Continuing from Lecture 4,
Using (1) and (2)
\[\begin{aligned} H(X|Y)&=\sum_{y\in\mathcal{Y}}P(y)\cdot H(X|Y=y)\\ &=-\sum_{y\in\mathcal{Y}}P(y)\cdot\sum_{x\in\mathcal{X}}P(x|y)\cdot\log_2{P(x|y)}\\ &=-\sum_{y\in\mathcal{Y}}\sum_{x\in\mathcal{X}}P(y)\cdot P(x|y)\cdot\log_2{P(x|y)}\\ &=-\sum_{y\in\mathcal{Y}}\sum_{x\in\mathcal{X}}\left(P(y)\cdot\frac{P(x,y)}{P(y)}\right)\cdot\log_2{\frac{P(x,y)}{P(y)}}\\ \end{aligned}\] \[\implies\boxed{H(X|Y)=-\sum_{y\in\mathcal{Y}}\sum_{x\in\mathcal{X}}P_{XY}(x,y)\cdot\log_2{\frac{P_{XY}(x,y)}{P_Y(y)}}}\]Where $\mathcal{X}=\text{supp}(P_X),\mathcal{Y}=\text{supp}(P_Y)$.
Proof :
Before proving, we know that (refer Lecture 4) (taking domain of $X$ as $\mathfrak{X}$ and $\mathcal{X}=\text{supp}(P_X)$
\[\begin{aligned} P_Y(y)&=\sum_{x\in\mathfrak{X}}P_{XY}(x,y)\\ &=\sum_{x\in\mathcal{X}}P_{XY}(x,y)+\sum_{x\in\mathfrak{X}\texttt{\\}\mathcal{X}}P_{XY}(x,y)\\ &=\sum_{x\in\mathcal{X}}P_{XY}(x,y)+\sum_{x\in\mathfrak{X}\texttt{\\}\mathcal{X}}P_{Y|X}(y|x)P_X(x)\\ &=\sum_{x\in\mathcal{X}}P_{XY}(x,y) \end{aligned}\]Also we know,
\[\begin{aligned} H(X|Y)&=-\sum_{y\in\mathcal{Y}}\sum_{x\in\mathcal{X}}P_{XY}(x,y)\cdot\log_2{\frac{P_{XY}(x,y)}{P_Y(y)}}\\ &=-\sum_{y\in\mathcal{Y}}\sum_{x\in\mathcal{X}}P_{XY}(x,y)\cdot\log_2{P_{XY}(x,y)}+\sum_{y\in\mathcal{Y}}\sum_{x\in\mathcal{X}}P_{XY}(x,y)\cdot\log_2{P_Y(y)}\\ &=-\sum_{y\in\mathcal{Y}}\sum_{x\in\mathcal{X}}P_{XY}(x,y)\cdot\log_2{P_{XY}(x,y)}+\sum_{y\in\mathcal{Y}}P_Y(y)\cdot\log_2{P_Y(y)}\\ &=H(X,Y)-H(Y) \end{aligned}\] \[\implies H(X,Y)=H(Y)+H(X|Y)\]Hence, proved.
Can we bound $H(X)$ from above and below?

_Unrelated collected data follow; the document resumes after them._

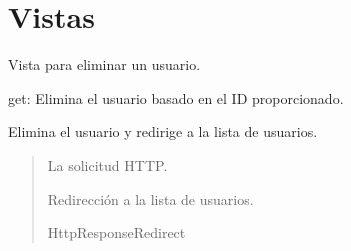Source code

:\documentclass[letterpaper,10pt,spanish]{sphinxmanual}
\begin{document}
\section{Vistas}
\label{\detokenize{usuarios:vistas}}

\begin{fulllineitems}

\pysigstartsignatures
{}
\pysigstopsignatures
\sphinxAtStartPar
Vista para eliminar un usuario.
\begin{description}
\sphinxAtStartPar
get: Elimina el usuario basado en el ID proporcionado.

\end{description}


\begin{fulllineitems}

\pysigstartsignatures
{}
\pysigstopsignatures
\sphinxAtStartPar
Elimina el usuario y redirige a la lista de usuarios.
\begin{quote}\begin{description}
\sphinxAtStartPar
{} \textendash{} La solicitud HTTP.

\sphinxAtStartPar
Redirección a la lista de usuarios.

\sphinxAtStartPar
HttpResponseRedirect

\end{description}\end{quote}

\end{fulllineitems}


\end{fulllineitems}
\end{document}
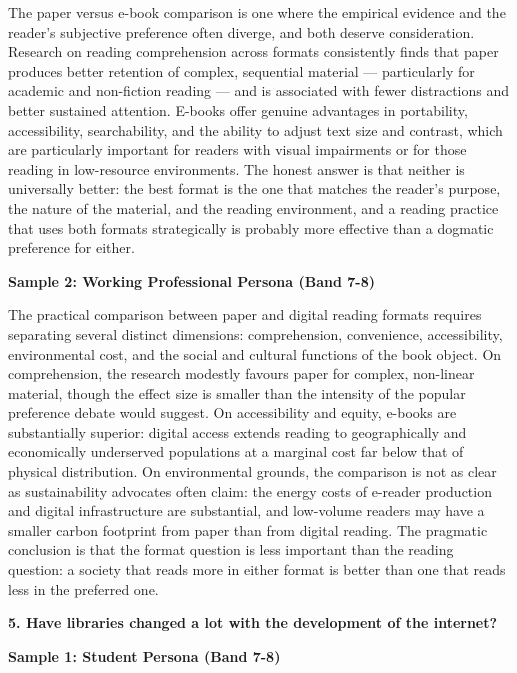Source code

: The paper versus e-book comparison is one where the empirical evidence and the reader's subjective preference often diverge, and both deserve consideration. Research on reading comprehension across formats consistently finds that paper produces better retention of complex, sequential material — particularly for academic and non-fiction reading — and is associated with fewer distractions and better sustained attention. E-books offer genuine advantages in portability, accessibility, searchability, and the ability to adjust text size and contrast, which are particularly important for readers with visual impairments or for those reading in low-resource environments. The honest answer is that neither is universally better: the best format is the one that matches the reader's purpose, the nature of the material, and the reading environment, and a reading practice that uses both formats strategically is probably more effective than a dogmatic preference for either.

\textbf{Sample 2: Working Professional Persona (Band 7-8)}

The practical comparison between paper and digital reading formats requires separating several distinct dimensions: comprehension, convenience, accessibility, environmental cost, and the social and cultural functions of the book object. On comprehension, the research modestly favours paper for complex, non-linear material, though the effect size is smaller than the intensity of the popular preference debate would suggest. On accessibility and equity, e-books are substantially superior: digital access extends reading to geographically and economically underserved populations at a marginal cost far below that of physical distribution. On environmental grounds, the comparison is not as clear as sustainability advocates often claim: the energy costs of e-reader production and digital infrastructure are substantial, and low-volume readers may have a smaller carbon footprint from paper than from digital reading. The pragmatic conclusion is that the format question is less important than the reading question: a society that reads more in either format is better than one that reads less in the preferred one.

\separator

\begin{ieltsquestion}
\textbf{5. Have libraries changed a lot with the development of the internet?}
\end{ieltsquestion}
\textbf{Sample 1: Student Persona (Band 7-8)}

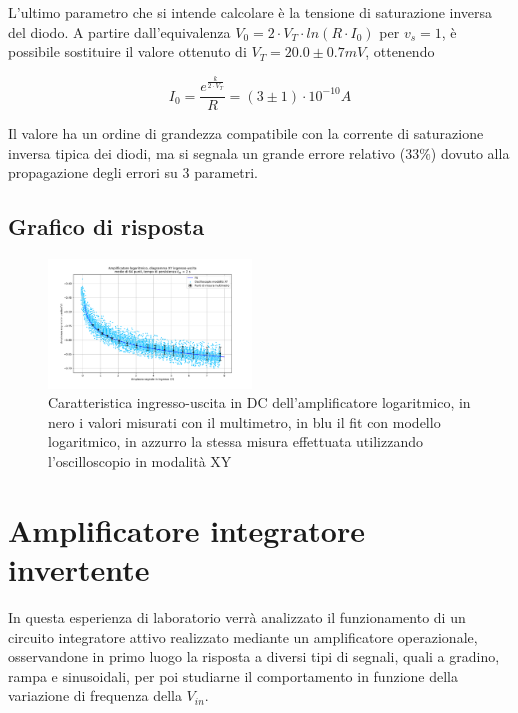 \documentclass[journal]{IEEEtran}
\begin{document}
L'ultimo parametro che si intende calcolare è la tensione di saturazione inversa del diodo.
A partire dall'equivalenza $V_0 = 2 \cdot V_T \cdot ln(R \cdot I_0)$  per $v_s = 1$, è possibile sostituire il valore ottenuto di $V_T = 20.0 \pm 0.7 mV$, ottenendo

\[ I_0 = \frac{e^{\frac{k}{2 \cdot V_T}}}{R} = (3 \pm 1) \cdot 10^{-10} A \]

Il valore ha un ordine di grandezza compatibile con la corrente di saturazione inversa tipica dei diodi, ma si segnala un grande errore relativo ($33 \% $) dovuto alla propagazione degli errori su 3 parametri.


\subsection{Grafico di risposta}

\begin{figure}[H]%
\begin {center}
\includegraphics[trim = {100px 0 0 0}, width=0.48\textwidth]{analysis/output/OPA-log-fitted.pdf}
\caption{Caratteristica ingresso-uscita in DC dell'amplificatore logaritmico, in nero i valori misurati con il multimetro, in blu il fit con modello logaritmico, in azzurro la stessa misura effettuata utilizzando l'oscilloscopio in modalità XY}
\label{fig:log_ampl_fit_xy}
\end {center}
\end{figure}


\section{\textbf{Amplificatore integratore invertente}} %
In questa esperienza di laboratorio verrà analizzato il funzionamento di un circuito integratore attivo realizzato mediante un amplificatore operazionale, osservandone in primo luogo la risposta a diversi tipi di segnali, quali a gradino, rampa e sinusoidali, per poi studiarne il comportamento in funzione della variazione di frequenza della $V_{in}$.
\end{document}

Domain of $P_X$ is $\mathfrak{X}$
\[\boxed{0\leq H(X)\leq\log_2|\mathfrak{X}|}\]Since $x\in\text{supp}(P_X)$, therefore $P_X(x)>0$. So, $H(X)\geq 0$.
Also, $H(X)=1$ if and only if there exists some $x_0$ such that, $P_X(x_0)=1$ and $P_X(x)=0\ \forall\ x\neq x_0$. Meaning the support of $P_X$ is a singleton set.
Some statements before we prove part 2
Convex Combination: $\sum_{i=1}^n\lambda_ix_i$ where $\lambda_i\geq0$ and $\sum_{i=1}^n\lambda_i=1$
Jensen’s Inequalities:
For Convex Function,
\[f\left(\sum_{i=1}^n\lambda_ix_i\right)\leq \sum_{i=1}^n\lambda_if\left(x_i\right)\]For Concave Function,
\[f\left(\sum_{i=1}^n\lambda_ix_i\right)\geq \sum_{i=1}^n\lambda_if\left(x_i\right)\]| Proof for $H(X)\leq\log_2{ | X | }$ : |
Since $x\in\text{supp}(P_X)$ so $P(x)>0$. Also $\sum_{i=1}^nP(x)=1$. Thus, using concavity of $\log$ function,
\[\begin{aligned} H(X)&=\sum_{x\in\text{supp}(P_X)}P(x)\cdot\log_2\left(\frac{1}{P(x)}\right)\\ &\leq\log_2\left(\sum_{s\in\text{supp}(P_X)}P(x)\cdot\frac{1}{P(x)}\right)\\ &=\log_2|\text{supp}(P_X)|\leq\log_2{|\mathfrak{X}|} \end{aligned}\]